I have been quite lax in my duties as blogger. Could I use the excuse that John Cameron Mitchell just tuckered my poor little queer brain out? Possibly, but I did want to tell you all how fabulous Lee Kyle’s sold out "Maybe I’m Just Like My Mother" show was, though going to the second to last performance made it a bit less useful. Nevertheless I enlisted the help of my darling gf Jane Larson to do a guest post review of the show. This is what I got back. And though it portrays me as something of a moron, its bizarre and amazing wit is worth any mocking I may endure.
So I told my partner, girlfriend, sugarpants the other day that things come in threes. She was puzzled by this statement, so I said it two more times.
"You know," I said, "Like when you hear a word that you don’t know and then you hear it again and then you hear it a third time and it’s sealed in your memory?"
Pregnant pause…
"Okay, okay," I say, "How about that movie Candyman, when the lady says his name three times and then he comes screaming out of the mirror to kill ya…."
Nothing.
It’s at this point that I just continue along whatever yellow brick road of thought I have created for myself and she listens, ’cause she’s good like that.
"Well, first of all we went to that Splendora show, Maybe I am just like my Mother, on Friday night at the Back Door Theater, and he shows a film clip of himself in the shower (grrrr) singing that song from the Little Mermaid.

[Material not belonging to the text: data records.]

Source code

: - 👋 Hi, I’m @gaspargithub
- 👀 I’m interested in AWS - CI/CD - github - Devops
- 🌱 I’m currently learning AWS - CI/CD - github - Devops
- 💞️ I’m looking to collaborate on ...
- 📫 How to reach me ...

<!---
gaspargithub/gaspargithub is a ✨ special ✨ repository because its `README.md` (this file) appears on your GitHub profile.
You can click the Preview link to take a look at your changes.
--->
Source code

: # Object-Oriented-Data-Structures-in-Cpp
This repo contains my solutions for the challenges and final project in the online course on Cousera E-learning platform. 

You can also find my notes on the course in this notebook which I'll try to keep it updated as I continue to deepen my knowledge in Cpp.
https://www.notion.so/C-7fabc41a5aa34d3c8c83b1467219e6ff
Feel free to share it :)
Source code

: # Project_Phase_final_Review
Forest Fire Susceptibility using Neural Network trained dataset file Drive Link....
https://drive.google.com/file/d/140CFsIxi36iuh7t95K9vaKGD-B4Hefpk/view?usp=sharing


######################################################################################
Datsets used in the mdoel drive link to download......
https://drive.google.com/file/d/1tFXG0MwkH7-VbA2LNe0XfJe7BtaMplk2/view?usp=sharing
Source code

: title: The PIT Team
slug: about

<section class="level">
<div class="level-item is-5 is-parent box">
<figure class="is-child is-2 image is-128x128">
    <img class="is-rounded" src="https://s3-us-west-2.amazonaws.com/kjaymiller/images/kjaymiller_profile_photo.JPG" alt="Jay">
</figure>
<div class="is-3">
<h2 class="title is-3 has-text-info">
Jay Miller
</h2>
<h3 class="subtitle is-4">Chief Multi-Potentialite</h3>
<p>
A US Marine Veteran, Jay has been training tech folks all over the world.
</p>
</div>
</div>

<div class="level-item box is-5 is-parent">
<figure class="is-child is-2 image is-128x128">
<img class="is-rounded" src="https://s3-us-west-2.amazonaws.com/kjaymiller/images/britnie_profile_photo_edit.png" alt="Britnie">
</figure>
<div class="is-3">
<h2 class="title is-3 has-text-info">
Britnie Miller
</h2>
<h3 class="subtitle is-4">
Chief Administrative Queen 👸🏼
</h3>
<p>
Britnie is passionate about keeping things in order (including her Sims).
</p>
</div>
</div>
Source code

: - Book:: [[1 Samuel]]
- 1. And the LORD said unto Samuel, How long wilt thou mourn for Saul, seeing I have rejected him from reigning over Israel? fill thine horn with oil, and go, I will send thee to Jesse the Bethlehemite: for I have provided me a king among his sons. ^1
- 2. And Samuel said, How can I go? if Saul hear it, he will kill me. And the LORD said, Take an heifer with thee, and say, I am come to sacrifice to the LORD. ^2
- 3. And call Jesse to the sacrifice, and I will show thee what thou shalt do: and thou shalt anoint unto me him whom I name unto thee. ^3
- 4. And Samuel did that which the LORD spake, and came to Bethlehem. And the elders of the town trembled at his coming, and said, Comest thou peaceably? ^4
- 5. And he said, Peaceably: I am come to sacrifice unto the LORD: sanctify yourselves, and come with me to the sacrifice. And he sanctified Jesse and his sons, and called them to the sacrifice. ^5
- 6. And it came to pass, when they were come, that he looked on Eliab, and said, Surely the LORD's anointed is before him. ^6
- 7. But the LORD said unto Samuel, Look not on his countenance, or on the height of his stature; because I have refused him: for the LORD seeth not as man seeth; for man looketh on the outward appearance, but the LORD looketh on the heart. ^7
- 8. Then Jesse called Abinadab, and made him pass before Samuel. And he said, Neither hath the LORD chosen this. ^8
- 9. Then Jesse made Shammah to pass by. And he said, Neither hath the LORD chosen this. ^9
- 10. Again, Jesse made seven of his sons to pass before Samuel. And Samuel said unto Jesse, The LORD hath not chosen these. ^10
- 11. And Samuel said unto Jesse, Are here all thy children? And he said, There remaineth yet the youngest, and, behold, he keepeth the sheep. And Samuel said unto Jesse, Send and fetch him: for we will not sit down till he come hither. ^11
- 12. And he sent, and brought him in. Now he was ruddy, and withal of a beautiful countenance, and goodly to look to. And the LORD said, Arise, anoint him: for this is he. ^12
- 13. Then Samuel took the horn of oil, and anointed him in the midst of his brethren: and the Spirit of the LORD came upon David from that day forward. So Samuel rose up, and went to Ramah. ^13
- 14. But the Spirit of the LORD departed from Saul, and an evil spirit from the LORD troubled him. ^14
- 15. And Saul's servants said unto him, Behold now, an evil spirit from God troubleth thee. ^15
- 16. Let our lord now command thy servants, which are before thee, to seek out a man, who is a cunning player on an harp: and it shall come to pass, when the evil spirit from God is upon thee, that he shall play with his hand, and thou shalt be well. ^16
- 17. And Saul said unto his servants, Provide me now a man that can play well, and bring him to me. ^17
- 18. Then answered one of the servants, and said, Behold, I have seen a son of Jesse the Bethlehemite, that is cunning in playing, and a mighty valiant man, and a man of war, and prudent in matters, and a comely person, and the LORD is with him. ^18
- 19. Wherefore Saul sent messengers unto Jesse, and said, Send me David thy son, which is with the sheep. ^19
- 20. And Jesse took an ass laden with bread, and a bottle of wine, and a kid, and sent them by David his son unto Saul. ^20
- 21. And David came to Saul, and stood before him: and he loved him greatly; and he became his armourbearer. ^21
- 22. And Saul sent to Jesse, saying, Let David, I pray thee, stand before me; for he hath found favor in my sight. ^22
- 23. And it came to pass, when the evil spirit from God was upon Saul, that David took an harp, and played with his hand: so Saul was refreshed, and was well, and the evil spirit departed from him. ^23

She replies with the standard, "uh huh…"
"Then we went in our little girl bike gang to the Irvington neighborhood garage sale and since we were on bikes I had to buy a bag to carry my booty in. Remember that I found that kiddie backpack…The Little Mermaid one…and then all of us road our bikes and sang the song…"
She replies, "Riiiiight…"
"And THEN, we were watching TV and it turns out that The Little Mermaid is being re-released on DVD this week and we heard the song again!! TaDa…Three!"

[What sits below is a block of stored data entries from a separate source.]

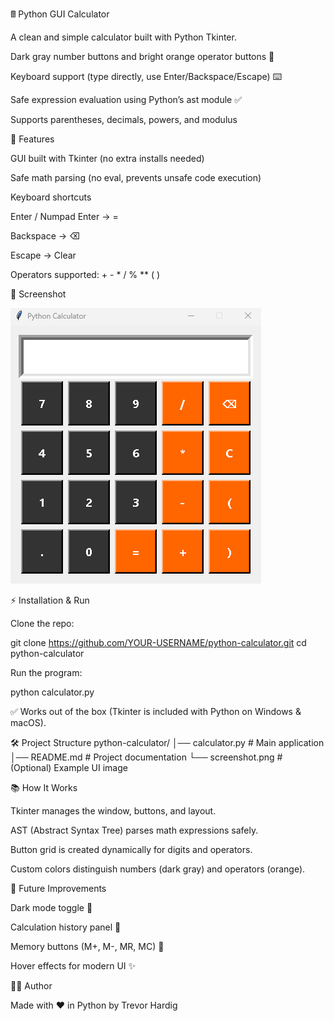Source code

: 🖩 Python GUI Calculator

A clean and simple calculator built with Python Tkinter.

Dark gray number buttons and bright orange operator buttons 🎨

Keyboard support (type directly, use Enter/Backspace/Escape) ⌨️

Safe expression evaluation using Python’s ast module ✅

Supports parentheses, decimals, powers, and modulus

🚀 Features

GUI built with Tkinter (no extra installs needed)

Safe math parsing (no eval, prevents unsafe code execution)

Keyboard shortcuts

Enter / Numpad Enter → =

Backspace → ⌫

Escape → Clear

Operators supported: + - * / % ** ( )

📸 Screenshot

![Calculator Screenshot](screenshot.png)

⚡ Installation & Run

Clone the repo:

git clone https://github.com/YOUR-USERNAME/python-calculator.git
cd python-calculator


Run the program:

python calculator.py


✅ Works out of the box (Tkinter is included with Python on Windows & macOS).

🛠️ Project Structure
python-calculator/
│── calculator.py   # Main application
│── README.md       # Project documentation
└── screenshot.png  # (Optional) Example UI image

📚 How It Works

Tkinter manages the window, buttons, and layout.

AST (Abstract Syntax Tree) parses math expressions safely.

Button grid is created dynamically for digits and operators.

Custom colors distinguish numbers (dark gray) and operators (orange).

🔮 Future Improvements

Dark mode toggle 🌙

Calculation history panel 📜

Memory buttons (M+, M-, MR, MC) 💾

Hover effects for modern UI ✨

👨‍💻 Author

Made with ❤️ in Python by Trevor Hardig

This is usually when I sit back in whatever chair I am in and fold my hands behind my head and revel in my smarty-pants-ness. And she smiles at me blankly. Sometimes I think she’s afraid…it’s one of those frozen smiles, you know?

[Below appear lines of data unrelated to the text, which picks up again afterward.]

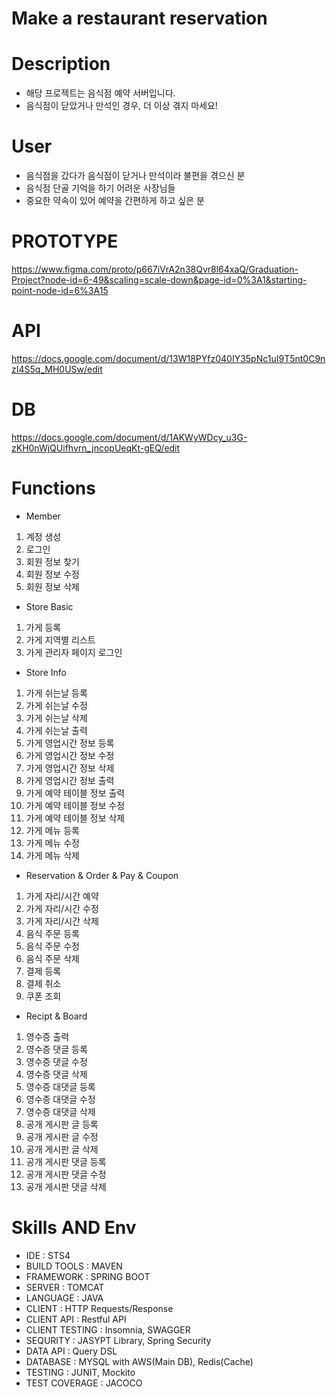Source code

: # Make a restaurant reservation


# Description
- 해당 프로젝트는 음식점 예약 서버입니다.
- 음식점이 닫았거나 만석인 경우, 더 이상 겪지 마세요!


# User
- 음식점을 갔다가 음식점이 닫거나 만석이라 불편을 겪으신 분
- 음식점 단골 기억을 하기 어려운 사장님들
- 중요한 약속이 있어 예약을 간편하게 하고 싶은 분



# PROTOTYPE
https://www.figma.com/proto/p667iVrA2n38Qvr8l64xaQ/Graduation-Project?node-id=6-49&scaling=scale-down&page-id=0%3A1&starting-point-node-id=6%3A15


# API
https://docs.google.com/document/d/13W18PYfz040IY35pNc1uI9T5nt0C9nzI4S5q_MH0USw/edit


# DB
https://docs.google.com/document/d/1AKWyWDcy_u3G-zKH0nWjQUifhvrn_jncopUeqKt-gEQ/edit


# Functions
- Member
1. 계정 생성
2. 로그인
3. 회원 정보 찾기
4. 회원 정보 수정
5. 회원 정보 삭제
- Store Basic
1. 가게 등록
2. 가게 지역별 리스트
3. 가게 관리자 페이지 로그인
- Store Info
1. 가게 쉬는날 등록
2. 가게 쉬는날 수정
3. 가게 쉬는날 삭제
4. 가게 쉬는날 출력
5. 가게 영업시간 정보 등록
6. 가게 영업시간 정보 수정
7. 가게 영업시간 정보 삭제
8. 가게 영업시간 정보 출력
9. 가게 예약 테이블 정보 출력
10. 가게 예약 테이블 정보 수정
11. 가게 예약 테이블 정보 삭제
12. 가게 메뉴 등록
13. 가게 메뉴 수정
14. 가게 메뉴 삭제
- Reservation & Order & Pay & Coupon
1. 가게 자리/시간 예약
2. 가게 자리/시간 수정
3. 가게 자리/시간 삭제
4. 음식 주문 등록
5. 음식 주문 수정
6. 음식 주문 삭제
7. 결제 등록
8. 결제 취소
9. 쿠폰 조회
- Recipt & Board
1. 영수증 출력
2. 영수증 댓글 등록
3. 영수증 댓글 수정
4. 영수증 댓글 삭제
5. 영수증 대댓글 등록
6. 영수증 대댓글 수정
7. 영수증 대댓글 삭제
8. 공개 게시판 글 등록
9. 공개 게시판 글 수정
10. 공개 게시판 글 삭제
11. 공개 게시판 댓글 등록
12. 공개 게시판 댓글 수정
13. 공개 게시판 댓글 삭제





# Skills AND Env
- IDE : STS4
- BUILD TOOLS : MAVEN
- FRAMEWORK : SPRING BOOT
- SERVER : TOMCAT
- LANGUAGE : JAVA
- CLIENT : HTTP Requests/Response
- CLIENT API : Restful API
- CLIENT TESTING : Insomnia, SWAGGER
- SEQURITY : JASYPT Library, Spring Security
- DATA API : Query DSL
- DATABASE : MYSQL with AWS(Main DB), Redis(Cache)
- TESTING : JUNIT, Mockito
- TEST COVERAGE : JACOCO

The rollercoaster that is a conversation with me continues as I take a sharp left and careen back to the beginning of my list, which was really what I wanted to discuss in the first place but I thought the filler story was a delight as well. That beginning being the Splendora show, "Maybe I am just like my Mother."
Goodness, Mary…it was delicious. Like drinking a champagne cocktail in a vat of créme brulee. It was a feast for the eyes as Lee opened with an excruciatingly slow piece of performance art that involved stacking rocks at the hair shrine of what can only have been his mothers wig altar. What came next was a casual, coffee chat between Lee and about 70 of his closest friends. He breaks the audience/actor barrier in a way that would have made Bertholt Brecht weep and beg for mercy. He spoke to us over ice tea in his sunroom. He spoke to us while getting ready for a show in the cramped dressing rooms at the Wonder Ballroom. He talked to us about his life, his family and himself while we played Nintendo in his basement on beanbag chairs. There was no pretense or sing song in his speech, there were no lines, there was only easy conversation. And when the conversation died down, as it tends to between friends, he brought on the multimedia festival of gross. A gross that was so deliciously funny that I smile in business meetings just remembering his turning his mother’s sheer Legg’s pantyhose into a man’s most important part and drinking a mysterious yellow liquid from a bottle. The songs that accompanied these two pieces were pants-peeing funny. Disturbingly so. I do find myself humming these occasionally but the tunes always turn into the little mermaid….singing her heart out…slapping her tail on that big rock for emphasis….sing it with me now: " I wanna be where the people are…"
PS: When you type in Solendora into Google it corrects it for you.
PPS: Clay Aiken is gay. His new name is Gay Clay.